[<prev] [next>] [thread-next>] [day] [month] [year] [list]
Message-ID: <20250815133725.1591863-1-vkuznets@redhat.com>
Date: Fri, 15 Aug 2025 15:37:25 +0200
From: Vitaly Kuznetsov <vkuznets@...hat.com>
To: linux-hyperv@...r.kernel.org
Cc: "K. Y. Srinivasan" <kys@...rosoft.com>,
Haiyang Zhang <haiyangz@...rosoft.com>,
Wei Liu <wei.liu@...nel.org>,
Dexuan Cui <decui@...rosoft.com>,
x86@...nel.org,
linux-kernel@...r.kernel.org,
Nuno Das Neves <nunodasneves@...ux.microsoft.com>,
Tianyu Lan <tiala@...rosoft.com>,
Michael Kelley <mhklinux@...look.com>,
Li Tian <litian@...hat.com>,
Philipp Rudo <prudo@...hat.com>
Subject: [PATCH] x86/hyperv: Fix kdump on Azure CVMs
Azure CVM instance types featuring a paravisor hang upon kdump. The
investigation shows that makedumpfile causes a hang when it steps on a page
which was previously share with the host
(HVCALL_MODIFY_SPARSE_GPA_PAGE_HOST_VISIBILITY). The new kernel has no
knowledge of these 'special' regions (which are Vmbus connection pages,
GPADL buffers, ...). There are several ways to approach the issue:
- Convey the knowledge about these regions to the new kernel somehow.
- Unshare these regions before accessing in the new kernel (it is unclear
if there's a way to query the status for a given GPA range).

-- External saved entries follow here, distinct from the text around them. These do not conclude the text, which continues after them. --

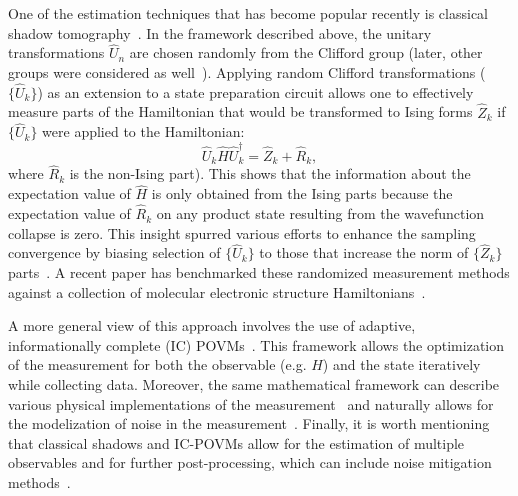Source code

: One of the estimation techniques that has become popular recently is classical shadow tomography~\cite{Preskill:ShadowTom}.
In the framework described above, the unitary transformations $\hat U_n$ are chosen randomly from the Clifford group (later, other groups were considered as well~\cite{RubinMiyake,ogorman2022fermionic}).
Applying random Clifford transformations ($\{\hat U_k\}$) as an extension to a state preparation circuit allows one to effectively measure parts of the Hamiltonian that would be transformed to Ising forms $\hat Z_k$ if $\{\hat U_k\}$ were applied to the Hamiltonian:
\begin{equation}
    \hat U_k \hat H \hat U_k^\dagger = \hat Z_k + \hat R_k,
\end{equation}
where $\hat R_k$ is the non-Ising part).
This shows that the information about the expectation value of $\hat H$ is only obtained from the Ising parts because the expectation value of $\hat R_k$ on any product state resulting from the wavefunction collapse is zero.
This insight spurred various efforts to enhance the sampling convergence by biasing selection of $\{\hat U_k\}$ to those that increase the norm of $\{\hat Z_k\}$ parts~\cite{huang2020predicting,Huang_Preskill:2021,Hadfield_Mezzacapo:2022,Hadfield:2021,lukens2021bayesian,shlosberg2023adaptiveestimation,koh2022classical,elben2023randomized,hillmich2021decision}.
A recent paper has benchmarked these randomized measurement methods against a collection of molecular electronic structure Hamiltonians~\cite{dutt2023practical}.

A more general view of this approach involves the use of adaptive, informationally complete (IC) POVMs~\cite{garciaperez2021learning,acharya2021informationally}. This framework allows the optimization of the measurement for both the observable (e.g. $H$) and the state iteratively while collecting data. Moreover, the same mathematical framework can describe various physical implementations of the measurement~\cite{fischer2022ancillafree} and naturally allows for the modelization of noise in the measurement~\cite{glos2022adaptive}. Finally, it is worth mentioning that classical shadows and IC-POVMs allow for the estimation of multiple observables and for further post-processing, which can include noise mitigation methods~\cite{filippov2023scalable}.


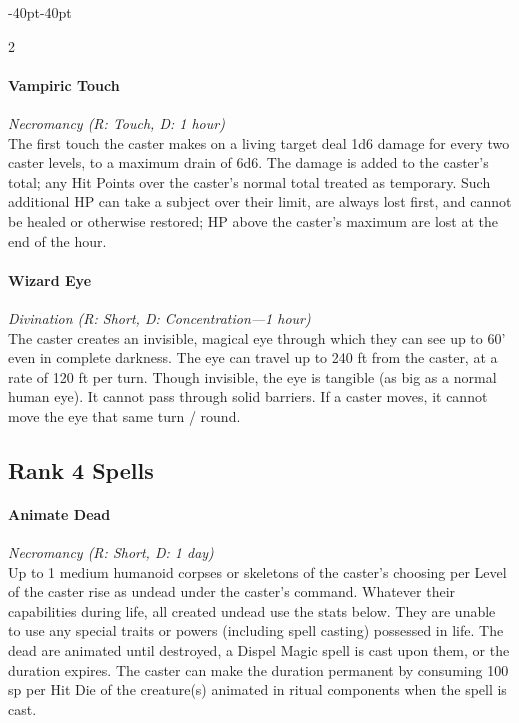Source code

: \documentclass{book}
\begin{document}
\begin{adjustwidth}{-40pt}{-40pt}
\begin{multicols}{2}
\paragraph{Vampiric Touch}\label{vampiric-touch}

\emph{Necromancy (R: Touch, D: 1 hour)}\\
The first touch the caster makes on a living target deal 1d6 damage for
every two caster levels, to a maximum drain of 6d6. The damage is added
to the caster's total; any Hit Points over the caster's normal total
treated as temporary. Such additional HP can take a subject over their
limit, are always lost first, and cannot be healed or otherwise
restored; HP above the caster's maximum are lost at the end of the hour.

\paragraph{Wizard Eye}\label{wizard-eye}

\emph{Divination (R: Short, D: Concentration---1 hour)}\\
The caster creates an invisible, magical eye through which they can see
up to 60' even in complete darkness. The eye can travel up to 240 ft
from the caster, at a rate of 120 ft per turn. Though invisible, the eye
is tangible (as big as a normal human eye). It cannot pass through solid
barriers. If a caster moves, it cannot move the eye that same turn /
round.

\subsection*{Rank 4 Spells}\label{rank-4-spells}

\paragraph{Animate Dead}\label{animate-dead}

\emph{Necromancy (R: Short, D: 1 day)}\\
Up to 1 medium humanoid corpses or skeletons of the caster's choosing
per Level of the caster rise as undead under the caster's command.
Whatever their capabilities during life, all created undead use the
stats below. They are unable to use any special traits or powers
(including spell casting) possessed in life. The dead are animated until
destroyed, a Dispel Magic spell is cast upon them, or the duration
expires. The caster can make the duration permanent by consuming 100 sp
per Hit Die of the creature(s) animated in ritual components when the
spell is cast.


\end{multicols}
\end{adjustwidth}
\end{document}
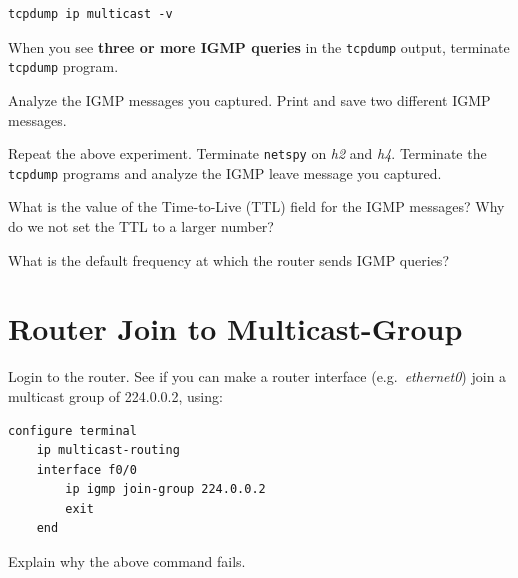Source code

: \documentclass{../UTNetLab}
\begin{document}
\begin{lstlisting}[emph={eth0}]
tcpdump ip multicast -v
    \end{lstlisting}
When you see \textbf{three or more IGMP queries} in the \lstinline{tcpdump} output, terminate \lstinline{tcpdump} program.

Analyze the IGMP messages you captured.
Print and save two different IGMP messages.

Repeat the above experiment.
Terminate \lstinline{netspy} on \textit{h2} and \textit{h4}.
Terminate the \lstinline{tcpdump} programs and analyze the IGMP leave message you captured.

\begin{report}
    \item What is the value of the Time-to-Live (TTL) field for the IGMP messages?
    Why do we not set the TTL to a larger number?

    \item What is the default frequency at which the router sends IGMP queries?
\end{report}

\section{Router Join to Multicast-Group}
Login to the router.
See if you can make a router interface (e.g.\ \textit{ethernet0}) join a multicast group of 224.0.0.2, using:

\begin{lstlisting}[language={cisco}]
configure terminal
    ip multicast-routing
    interface f0/0
        ip igmp join-group 224.0.0.2
        exit
    end
    \end{lstlisting}

\begin{report}
    \item Explain why the above command fails.
\end{report}
\end{document}
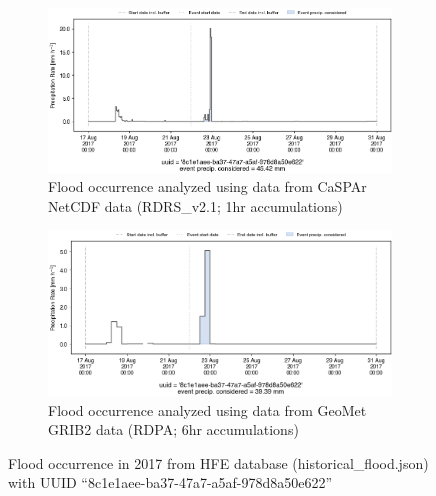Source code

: \documentclass[10pt,a4paper,titlepage,parskip]{scrartcl}
\begin{document}
\begin{figure}[h]
	\begin{subfigure}[a]{1.0\textwidth}
		\centering
		\includegraphics[width=\linewidth]{figures/compare_Geomet_CaSPAr/interpolated_at_stations_occurrence_1157_identified-timesteps_RDRS_v2.1.png}
		\caption{Flood occurrence analyzed using data from CaSPAr NetCDF data (RDRS\_v2.1; 1hr accumulations)}
	\end{subfigure}
	\par\bigskip\bigskip
	\begin{subfigure}[b]{1.0\textwidth}
		\centering
		\includegraphics[width=\linewidth]{figures/compare_Geomet_CaSPAr/interpolated_at_stations_occurrence_1157_identified-timesteps_rdpa_10km_6f.png}
		\caption{Flood occurrence analyzed using data from GeoMet GRIB2 data (RDPA; 6hr accumulations)}
	\end{subfigure}
	\par\bigskip\bigskip
	\caption{Flood occurrence in 2017 from HFE database (historical\_flood.json) with UUID ``8c1e1aee-ba37-47a7-a5af-978d8a50e622''}
\end{figure}
\pagebreak
\end{document}
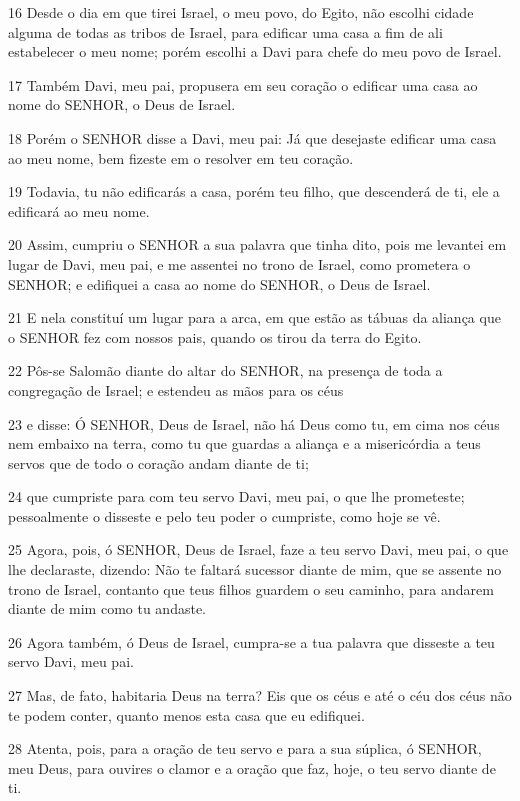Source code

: \par 16 Desde o dia em que tirei Israel, o meu povo, do Egito, não escolhi cidade alguma de todas as tribos de Israel, para edificar uma casa a fim de ali estabelecer o meu nome; porém escolhi a Davi para chefe do meu povo de Israel.
\par 17 Também Davi, meu pai, propusera em seu coração o edificar uma casa ao nome do SENHOR, o Deus de Israel.
\par 18 Porém o SENHOR disse a Davi, meu pai: Já que desejaste edificar uma casa ao meu nome, bem fizeste em o resolver em teu coração.
\par 19 Todavia, tu não edificarás a casa, porém teu filho, que descenderá de ti, ele a edificará ao meu nome.
\par 20 Assim, cumpriu o SENHOR a sua palavra que tinha dito, pois me levantei em lugar de Davi, meu pai, e me assentei no trono de Israel, como prometera o SENHOR; e edifiquei a casa ao nome do SENHOR, o Deus de Israel.
\par 21 E nela constituí um lugar para a arca, em que estão as tábuas da aliança que o SENHOR fez com nossos pais, quando os tirou da terra do Egito.
\par 22 Pôs-se Salomão diante do altar do SENHOR, na presença de toda a congregação de Israel; e estendeu as mãos para os céus
\par 23 e disse: Ó SENHOR, Deus de Israel, não há Deus como tu, em cima nos céus nem embaixo na terra, como tu que guardas a aliança e a misericórdia a teus servos que de todo o coração andam diante de ti;
\par 24 que cumpriste para com teu servo Davi, meu pai, o que lhe prometeste; pessoalmente o disseste e pelo teu poder o cumpriste, como hoje se vê.
\par 25 Agora, pois, ó SENHOR, Deus de Israel, faze a teu servo Davi, meu pai, o que lhe declaraste, dizendo: Não te faltará sucessor diante de mim, que se assente no trono de Israel, contanto que teus filhos guardem o seu caminho, para andarem diante de mim como tu andaste.
\par 26 Agora também, ó Deus de Israel, cumpra-se a tua palavra que disseste a teu servo Davi, meu pai.
\par 27 Mas, de fato, habitaria Deus na terra? Eis que os céus e até o céu dos céus não te podem conter, quanto menos esta casa que eu edifiquei.
\par 28 Atenta, pois, para a oração de teu servo e para a sua súplica, ó SENHOR, meu Deus, para ouvires o clamor e a oração que faz, hoje, o teu servo diante de ti.
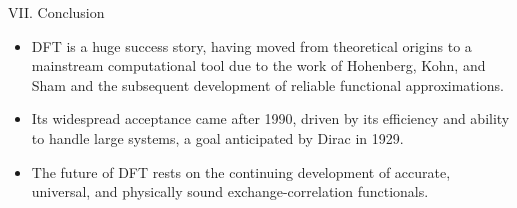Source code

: \begin{frame}{\large VII. Conclusion}
    \begin{itemize}
        \item DFT is a huge success story, having moved from theoretical origins to a mainstream computational tool due to the work of Hohenberg, Kohn, and Sham and the subsequent development of reliable functional approximations.
        \item Its widespread acceptance came after 1990, driven by its efficiency and ability to handle large systems, a goal anticipated by Dirac in 1929.
        \item The future of DFT rests on the continuing development of accurate, universal, and physically sound exchange-correlation functionals.
    \end{itemize}
\end{frame}
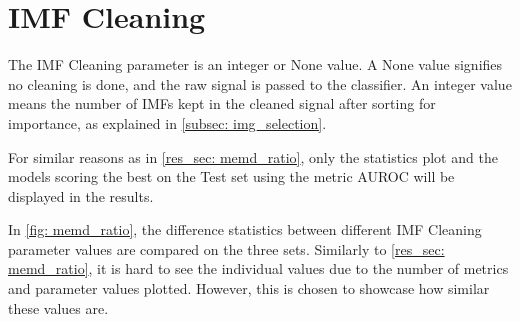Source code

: \section{IMF Cleaning}
The IMF Cleaning parameter is an integer or None value. A None value signifies no cleaning is done, and the raw signal is passed to the classifier. An integer value means the number of IMFs kept in the cleaned signal after sorting for importance, as explained in 
\autoref{subsec: img_selection}.

For similar reasons as in \autoref{res_sec: memd_ratio}, only the statistics plot and the models scoring the best on the Test set using the metric AUROC will be displayed in the results. 

In \autoref{fig: memd_ratio}, the difference statistics between different IMF Cleaning parameter values are compared on the three sets. Similarly to \autoref{res_sec: memd_ratio}, it is hard to see the individual values due to the number of metrics and parameter values plotted. However, this is chosen to showcase how similar these values are. 

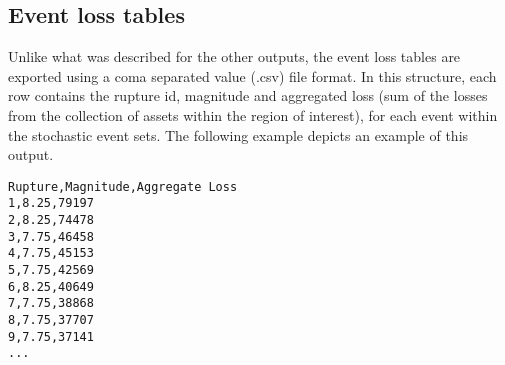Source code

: \subsection{Event loss tables}
Unlike what was described for the other outputs, the event loss tables are exported using a coma separated value (.csv) file format. In this structure, each row contains the rupture id, magnitude and aggregated loss (sum of the losses from the collection of assets within the region of interest), for each event within the stochastic event sets. The following example depicts an example of this output.

\begin{Verbatim}[frame=single, commandchars=\\\{\}, samepage=false]
Rupture,Magnitude,Aggregate Loss
1,8.25,79197
2,8.25,74478
3,7.75,46458
4,7.75,45153
5,7.75,42569
6,8.25,40649
7,7.75,38868
8,7.75,37707
9,7.75,37141
...
\end{Verbatim}
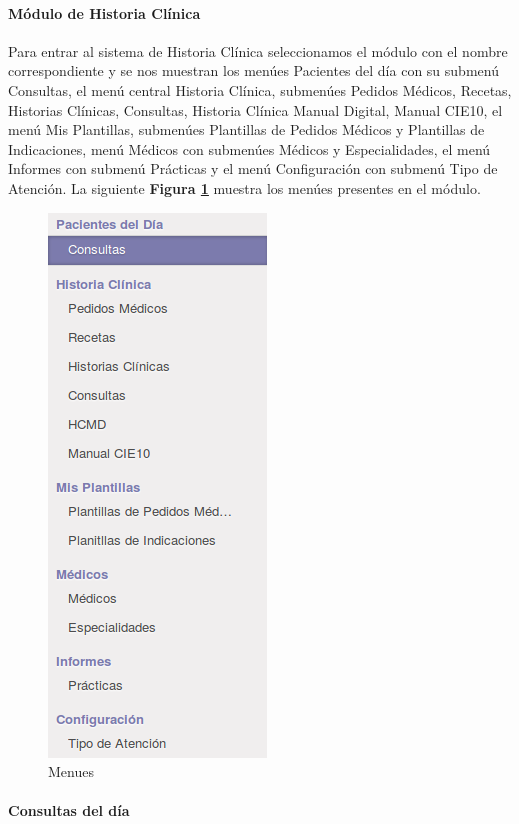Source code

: \paragraph{Módulo de Historia Clínica}

Para entrar al sistema de Historia Clínica seleccionamos el módulo con el nombre correspondiente y se nos muestran los menúes Pacientes del día con su submenú Consultas, el menú central Historia Clínica, submenúes Pedidos Médicos, Recetas, Historias Clínicas, Consultas, Historia Clínica Manual Digital, Manual CIE10, el menú Mis Plantillas, submenúes Plantillas de Pedidos Médicos y Plantillas de Indicaciones, menú Médicos con submenúes Médicos y Especialidades, el menú Informes con submenú Prácticas y el menú Configuración con submenú Tipo de Atención. La siguiente \textbf{Figura \ref{submenu}} muestra los menúes presentes en el módulo.

\begin{figure}[h]
      \centering
      \includegraphics[height=.3\textheight]{img/tp1/HE/MenuHC}
      \caption{Menues}
      \label{submenu}
\end{figure}


\paragraph{Consultas del día}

- Unshare these regions before jumping to the new kernel (which this patch
implements).
To make the procedure as robust as possible, store PFN ranges of shared
regions in a linked list instead of storing GVAs and re-using
hv_vtom_set_host_visibility(). This also allows to avoid memory allocation
on the kdump/kexec path.
The patch skips implementing weird corner case in hv_list_enc_remove()
when a PFN in the middle of a region is unshared. First, it is unlikely
that such requests happen. Second, it is not a big problem if
hv_list_enc_remove() doesn't actually remove some regions as this will
only result in an extra hypercall doing nothing upon kexec/kdump; there's
no need to be perfect.
Signed-off-by: Vitaly Kuznetsov <vkuznets@...hat.com>
---
arch/x86/hyperv/ivm.c | 153 ++++++++++++++++++++++++++++++++
arch/x86/include/asm/mshyperv.h | 2 +
drivers/hv/vmbus_drv.c | 2 +
3 files changed, 157 insertions(+)
diff --git a/arch/x86/hyperv/ivm.c b/arch/x86/hyperv/ivm.c
index ade6c665c97e..a6e614672836 100644
--- a/arch/x86/hyperv/ivm.c
+++ b/arch/x86/hyperv/ivm.c
@@ -462,6 +462,150 @@ void hv_ivm_msr_read(u64 msr, u64 *value)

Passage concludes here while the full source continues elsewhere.